Only a few boys had already left for the reading room, but the biggest number of us had remained “chilling” in the dormitory. Like dead bodies, we (those were in the dormitory) all lay in our beds, quiet and motionless, minding not about whether or not the one was talking to us were a teacher with more authority than us. We were not bothered at all. And what would he do anyway?  Beat us? Of course not. He actually had no right to even spank any of us lest he wins himself a reward of four days in slammer. Poor him, no matter how much we agitated him, he needed to play cool.

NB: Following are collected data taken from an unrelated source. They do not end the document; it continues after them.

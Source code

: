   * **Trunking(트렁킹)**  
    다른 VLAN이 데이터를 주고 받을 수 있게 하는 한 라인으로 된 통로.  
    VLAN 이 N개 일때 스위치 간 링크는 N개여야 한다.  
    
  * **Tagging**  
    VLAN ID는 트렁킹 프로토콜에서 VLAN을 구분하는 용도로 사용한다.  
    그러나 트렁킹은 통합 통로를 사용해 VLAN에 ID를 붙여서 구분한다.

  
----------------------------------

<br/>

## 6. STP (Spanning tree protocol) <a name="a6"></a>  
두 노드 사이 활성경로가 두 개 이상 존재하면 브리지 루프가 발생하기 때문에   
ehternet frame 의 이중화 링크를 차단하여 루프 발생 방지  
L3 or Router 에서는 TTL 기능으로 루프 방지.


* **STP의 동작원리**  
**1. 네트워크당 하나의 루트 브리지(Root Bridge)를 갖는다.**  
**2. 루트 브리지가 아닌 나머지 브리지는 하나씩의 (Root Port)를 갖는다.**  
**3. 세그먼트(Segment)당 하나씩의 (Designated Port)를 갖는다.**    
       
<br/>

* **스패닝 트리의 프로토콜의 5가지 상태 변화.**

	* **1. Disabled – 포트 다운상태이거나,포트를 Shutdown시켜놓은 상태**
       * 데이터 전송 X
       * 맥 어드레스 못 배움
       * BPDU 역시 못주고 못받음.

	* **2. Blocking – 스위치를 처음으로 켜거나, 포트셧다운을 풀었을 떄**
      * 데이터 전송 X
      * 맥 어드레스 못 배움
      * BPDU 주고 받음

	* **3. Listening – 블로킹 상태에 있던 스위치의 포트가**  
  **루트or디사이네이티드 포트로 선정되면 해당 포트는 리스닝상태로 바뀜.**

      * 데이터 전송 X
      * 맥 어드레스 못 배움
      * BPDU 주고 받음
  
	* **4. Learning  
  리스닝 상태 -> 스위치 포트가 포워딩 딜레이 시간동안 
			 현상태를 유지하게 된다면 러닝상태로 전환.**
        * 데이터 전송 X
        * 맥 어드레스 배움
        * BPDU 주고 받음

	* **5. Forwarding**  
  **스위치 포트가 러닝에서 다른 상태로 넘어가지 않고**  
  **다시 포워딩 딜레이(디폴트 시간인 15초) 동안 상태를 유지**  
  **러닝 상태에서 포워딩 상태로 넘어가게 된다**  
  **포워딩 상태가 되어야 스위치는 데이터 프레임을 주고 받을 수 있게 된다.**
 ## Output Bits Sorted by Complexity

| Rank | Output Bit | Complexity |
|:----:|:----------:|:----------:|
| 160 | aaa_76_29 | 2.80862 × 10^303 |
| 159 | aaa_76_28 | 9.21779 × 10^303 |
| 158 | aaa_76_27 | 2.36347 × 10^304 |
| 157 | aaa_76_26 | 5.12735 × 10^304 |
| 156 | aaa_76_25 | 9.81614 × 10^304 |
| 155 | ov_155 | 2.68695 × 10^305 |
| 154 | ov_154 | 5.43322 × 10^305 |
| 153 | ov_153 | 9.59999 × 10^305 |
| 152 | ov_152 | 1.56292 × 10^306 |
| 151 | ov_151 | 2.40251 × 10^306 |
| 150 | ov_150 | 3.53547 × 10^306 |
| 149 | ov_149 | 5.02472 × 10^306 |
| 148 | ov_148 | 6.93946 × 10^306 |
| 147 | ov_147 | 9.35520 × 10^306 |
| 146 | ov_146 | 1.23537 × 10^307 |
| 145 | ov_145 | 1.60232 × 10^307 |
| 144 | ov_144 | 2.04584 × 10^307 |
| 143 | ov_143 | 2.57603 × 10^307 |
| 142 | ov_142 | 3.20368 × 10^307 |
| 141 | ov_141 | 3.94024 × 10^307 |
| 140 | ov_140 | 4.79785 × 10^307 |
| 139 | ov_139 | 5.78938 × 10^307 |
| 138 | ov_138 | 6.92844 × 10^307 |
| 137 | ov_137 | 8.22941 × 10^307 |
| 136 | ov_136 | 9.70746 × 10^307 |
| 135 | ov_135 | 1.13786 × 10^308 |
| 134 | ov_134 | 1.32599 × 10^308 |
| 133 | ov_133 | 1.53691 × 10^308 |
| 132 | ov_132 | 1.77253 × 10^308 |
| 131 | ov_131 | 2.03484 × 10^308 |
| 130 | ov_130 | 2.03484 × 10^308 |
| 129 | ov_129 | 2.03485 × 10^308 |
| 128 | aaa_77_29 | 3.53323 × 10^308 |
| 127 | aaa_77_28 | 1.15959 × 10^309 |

But he wasn’t ready yet to give up. Not this time.

“Boys! Let us all go,” he repeated unwaveringly. “Go and look for your future.”

Three quarters of those who had remained left. But I and my two friends (Mandela and Junior) remained unmoved.

When teacher Lambert was gone, I again disappeared in my blanket and expected no one to bother my doozy sleep any more. Perhaps I was just beefed up by the presence of my comrades and the fact that if at all I were caught red handed in the dormitory at the wrong time, I would have company to share with the punishment. But that surely wasn’t something strong enough to cling on. I did not know that by then.

          A few minutes later, someone else walked in. Unlucky me, my bunk was the first right after the door, making me the first patient. In a more like merciless manner he scraped the blanket off my body. And guess who it was. It was Mr. Deman the head teacher.

Mr. Deman was a very notorious man, quite irascible though veneered in placidity. Students in the entire school normally called him Mr. Demon because his movements were quite so unpredictable. They were more of apparating and disapparating. He always appeared in those dark places were some bad boys would surge to drug themselves. Perhaps his springy feet aided his mysterious maneuver. And there I was with this same man, looking as if he were to pounce upon me.

“What are you still doing in the dormitory at this time?” he roared, glanced at me shortly, pulled out his phone and frowned on seeing the time it displayed. “Look!” exclaimed. “It is 5am and you are still in the dormitory!”

“Sir, I was not feeling well,” I lied. Of course I had to. If I didn’t figure out a way to lie and save my reputation, then would I be able to bear the beady eyes and the inquisitive questions of the administrators in the disciplinary committee of the school? So I needed to do all there was – if feasible anyway.

“Does that mean you remain sleeping in the dormitory?”

I had no answer for that.

“Joshua, you are a candidate,” he continued as he thoroughly checked all the beds while roaring a GET OUT for whoever he found buried in beddings. “You must at no cost remain in the dormitory. You are remaining with only two days to do your mock examinations and you are still behaving this way? No! all of you should go in my office for a punishment. I can’t tolerate that nonsense.”

        On our way to his office (us the six who had been caught dodging) I realized that one my friends was not amongst us. It is when I realized that I shouldn’t have thought that we were together. But it was too late to regret. There I was, the only fourth former among five first formers. It was really disappointing of me.

There in his office, ho told us to stand in the corridor until it reached 6am. And so did we. But it was the worst experience ever. All teachers who passed by the corridor stood and asked burning questions to me: what are you doing here?  what wrong did you do? Why are you so unserious? How was I even supposed to answer their questions? After 25 minutes, I had only one prayer:

Dear lord

Help me get out of this place

As soon as possible.

I promise

I will not do this again.

The thing was, I was just tired of being laughed at by the teachers and being recognized as the bad boy. But ever since, I realized I have a lot of things to pursue and achieve whereby I needed to sacrifice my time doing valuable to attain success. For the world wants victors and not failures.